Tuesday, June 06, 2006

A Dollar and a Dream


A new study claims that state-run lotteries are a remarkably effective way of broadening the gap between rich and poor:

A study published in the current issue of Policy Studies Journal finds that state-run lotteries have a serious effect on income distributions. More than taxes and other forms of gambling, lotteries promote the growth of inequality. That is, they aid the rich in getting richer and the poor in becoming poorer.
No surprise there. What's interesting is that the study also finds that other types of gambling don't necessarily have the same effect; the problem seems to be primarily with state-run lotteries.

In my opinion, one of the biggest problems with these lotteries is that they put the government in the position of promoting public innumeracy and irrationality. New York's lottery motto - "Hey, you never know!" - is a perfect example. The fact is, your chance of winning a multimillion-dollar jackpot is so vanishingly small that you'd be better off keeping your money, and pinning your hopes on finding a winning ticket on the sidewalk.

Lottery promoters tell stories - real or imagined - about winners, because they know that presenting narratives about events makes them seem more believable (cf. the availability heuristic). In a perfect world, governments would be educating citizens about the availability heuristic, and probability theory, rather than exploiting public ignorance of them. In any case, it's not surprising that the people who are most susceptible to lottery ads would be members of the underclass.

It's interesting to consider how government lotteries are promoted, compared to gambling hells like Las Vegas. Ads inviting people to Las Vegas encourage them to think of themselves as successful, attractive high rollers who can easily afford to throw a little money around. Lottery ads, by contrast, almost always have a subtext of desperation and despair; the difference between the two approaches boils down to the difference between escapism and escape.

The notion that state-run lotteries help schools has been debunked many times. The situation in Illinois is a good example of the shell game played with lottery earnings:
The percentage of the overall state budget spent on education stayed about the same after the 1985 earmark. Instead of boosting the total money spent on schools, the state just put less tax money toward education and backfilled with the lottery money.
What I find most fascinating about this article is that it shows how the dream of "hitting the jackpot" persists even among Americans who have no interest in gambling:
"It'll relieve taxes, and I won't play the damned thing anyway, so, personally, I couldn't lose," one Alsip reader said back then. "Now how could I not support a deal like that?"
Because it's too good to be true, that's why; somewhere along the line, you're going to pay dearly for your "windfall." In California, surveys have shown that lotteries make voters unwilling to approve new funding for schools. (Why should they, when they have a lottery?) What's the cost, over time, of a dysfunctional school system? Much, much more than you "saved" by demanding that the budget be balanced by exploiting the delusional hopes of the poor and desperate.
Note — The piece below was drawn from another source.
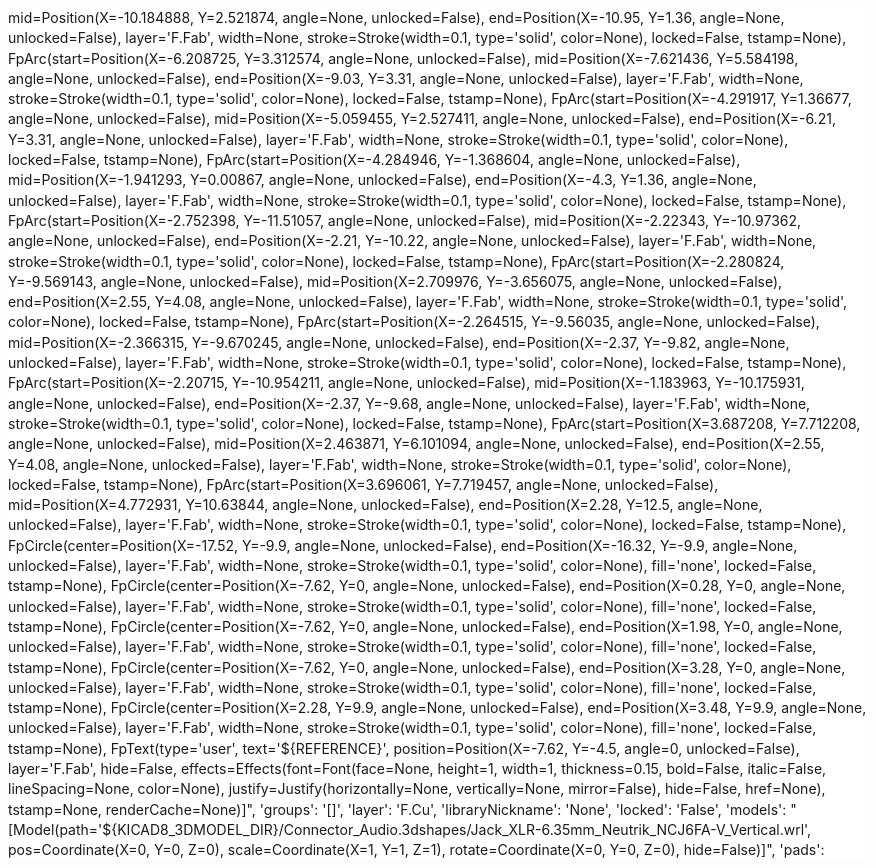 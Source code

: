 mid=Position(X=-10.184888, Y=2.521874, angle=None, unlocked=False), end=Position(X=-10.95, Y=1.36, angle=None, unlocked=False), layer='F.Fab', width=None, stroke=Stroke(width=0.1, type='solid', color=None), locked=False, tstamp=None), FpArc(start=Position(X=-6.208725, Y=3.312574, angle=None, unlocked=False), mid=Position(X=-7.621436, Y=5.584198, angle=None, unlocked=False), end=Position(X=-9.03, Y=3.31, angle=None, unlocked=False), layer='F.Fab', width=None, stroke=Stroke(width=0.1, type='solid', color=None), locked=False, tstamp=None), FpArc(start=Position(X=-4.291917, Y=1.36677, angle=None, unlocked=False), mid=Position(X=-5.059455, Y=2.527411, angle=None, unlocked=False), end=Position(X=-6.21, Y=3.31, angle=None, unlocked=False), layer='F.Fab', width=None, stroke=Stroke(width=0.1, type='solid', color=None), locked=False, tstamp=None), FpArc(start=Position(X=-4.284946, Y=-1.368604, angle=None, unlocked=False), mid=Position(X=-1.941293, Y=0.00867, angle=None, unlocked=False), end=Position(X=-4.3, Y=1.36, angle=None, unlocked=False), layer='F.Fab', width=None, stroke=Stroke(width=0.1, type='solid', color=None), locked=False, tstamp=None), FpArc(start=Position(X=-2.752398, Y=-11.51057, angle=None, unlocked=False), mid=Position(X=-2.22343, Y=-10.97362, angle=None, unlocked=False), end=Position(X=-2.21, Y=-10.22, angle=None, unlocked=False), layer='F.Fab', width=None, stroke=Stroke(width=0.1, type='solid', color=None), locked=False, tstamp=None), FpArc(start=Position(X=-2.280824, Y=-9.569143, angle=None, unlocked=False), mid=Position(X=2.709976, Y=-3.656075, angle=None, unlocked=False), end=Position(X=2.55, Y=4.08, angle=None, unlocked=False), layer='F.Fab', width=None, stroke=Stroke(width=0.1, type='solid', color=None), locked=False, tstamp=None), FpArc(start=Position(X=-2.264515, Y=-9.56035, angle=None, unlocked=False), mid=Position(X=-2.366315, Y=-9.670245, angle=None, unlocked=False), end=Position(X=-2.37, Y=-9.82, angle=None, unlocked=False), layer='F.Fab', width=None, stroke=Stroke(width=0.1, type='solid', color=None), locked=False, tstamp=None), FpArc(start=Position(X=-2.20715, Y=-10.954211, angle=None, unlocked=False), mid=Position(X=-1.183963, Y=-10.175931, angle=None, unlocked=False), end=Position(X=-2.37, Y=-9.68, angle=None, unlocked=False), layer='F.Fab', width=None, stroke=Stroke(width=0.1, type='solid', color=None), locked=False, tstamp=None), FpArc(start=Position(X=3.687208, Y=7.712208, angle=None, unlocked=False), mid=Position(X=2.463871, Y=6.101094, angle=None, unlocked=False), end=Position(X=2.55, Y=4.08, angle=None, unlocked=False), layer='F.Fab', width=None, stroke=Stroke(width=0.1, type='solid', color=None), locked=False, tstamp=None), FpArc(start=Position(X=3.696061, Y=7.719457, angle=None, unlocked=False), mid=Position(X=4.772931, Y=10.63844, angle=None, unlocked=False), end=Position(X=2.28, Y=12.5, angle=None, unlocked=False), layer='F.Fab', width=None, stroke=Stroke(width=0.1, type='solid', color=None), locked=False, tstamp=None), FpCircle(center=Position(X=-17.52, Y=-9.9, angle=None, unlocked=False), end=Position(X=-16.32, Y=-9.9, angle=None, unlocked=False), layer='F.Fab', width=None, stroke=Stroke(width=0.1, type='solid', color=None), fill='none', locked=False, tstamp=None), FpCircle(center=Position(X=-7.62, Y=0, angle=None, unlocked=False), end=Position(X=0.28, Y=0, angle=None, unlocked=False), layer='F.Fab', width=None, stroke=Stroke(width=0.1, type='solid', color=None), fill='none', locked=False, tstamp=None), FpCircle(center=Position(X=-7.62, Y=0, angle=None, unlocked=False), end=Position(X=1.98, Y=0, angle=None, unlocked=False), layer='F.Fab', width=None, stroke=Stroke(width=0.1, type='solid', color=None), fill='none', locked=False, tstamp=None), FpCircle(center=Position(X=-7.62, Y=0, angle=None, unlocked=False), end=Position(X=3.28, Y=0, angle=None, unlocked=False), layer='F.Fab', width=None, stroke=Stroke(width=0.1, type='solid', color=None), fill='none', locked=False, tstamp=None), FpCircle(center=Position(X=2.28, Y=9.9, angle=None, unlocked=False), end=Position(X=3.48, Y=9.9, angle=None, unlocked=False), layer='F.Fab', width=None, stroke=Stroke(width=0.1, type='solid', color=None), fill='none', locked=False, tstamp=None), FpText(type='user', text='${REFERENCE}', position=Position(X=-7.62, Y=-4.5, angle=0, unlocked=False), layer='F.Fab', hide=False, effects=Effects(font=Font(face=None, height=1, width=1, thickness=0.15, bold=False, italic=False, lineSpacing=None, color=None), justify=Justify(horizontally=None, vertically=None, mirror=False), hide=False, href=None), tstamp=None, renderCache=None)]", 'groups': '[]', 'layer': 'F.Cu', 'libraryNickname': 'None', 'locked': 'False', 'models': "[Model(path='${KICAD8_3DMODEL_DIR}/Connector_Audio.3dshapes/Jack_XLR-6.35mm_Neutrik_NCJ6FA-V_Vertical.wrl', pos=Coordinate(X=0, Y=0, Z=0), scale=Coordinate(X=1, Y=1, Z=1), rotate=Coordinate(X=0, Y=0, Z=0), hide=False)]", 'pads':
What one must understand is that the lottery doesn't transfer wealth from the poor to the rich because it's flawed. It does it because that's what it was designed to do. And the fact that it accomplishes this redistribution of wealth by feigning sympathy with the plight of the wage slave is what makes it evil, rather than merely corrupt.

3 comments:

Thers said...

I buy lottery tickets but never, ever check them to see if I won.

This is probably the most eccentric thing I do. You can win bar bets in trivia contests with this information.

Anonymous said...

As I see it, lotteries cost  the schools money. Consider my state: annually our citizens spend about $1.2 billion on lottery tickets. The state gives $400 million back as prizes, and pays $200 million for advertising and administration, leaving $600 million for the schools budget.

That means the citizens are paying out $800 million from their collective pockets. (The prizes are of course not returned evenly  across the population, but never mind that.)

For that out-of-pocket expense, we end up with only 75% of it ($600 million) in school benefits. If there had simply been a straightforward TAX of $800 million, all of it would be going to the schools, and the population as a whole would be as rich or poor as it is with the lottery.

Aquaria said...

Funny how the lottery was supposed to solve all our education funding woes here in Tex-ass, but we've had two straight years of one "special session" after another to fund the damned schools. The situation was so dire that there was talk that many schools here might not open in this fall if something didn't get done.

And still, it's "Next time, it could be you!" playing on the radio all day long, with stories from "winners."

I rarely buy lottery tickets, but I'm like Theri in buying them then forgetting to see if I've won! I call it LADD--Lottery Attention Deficit Disorder. I believe it's related to my TV-ADD.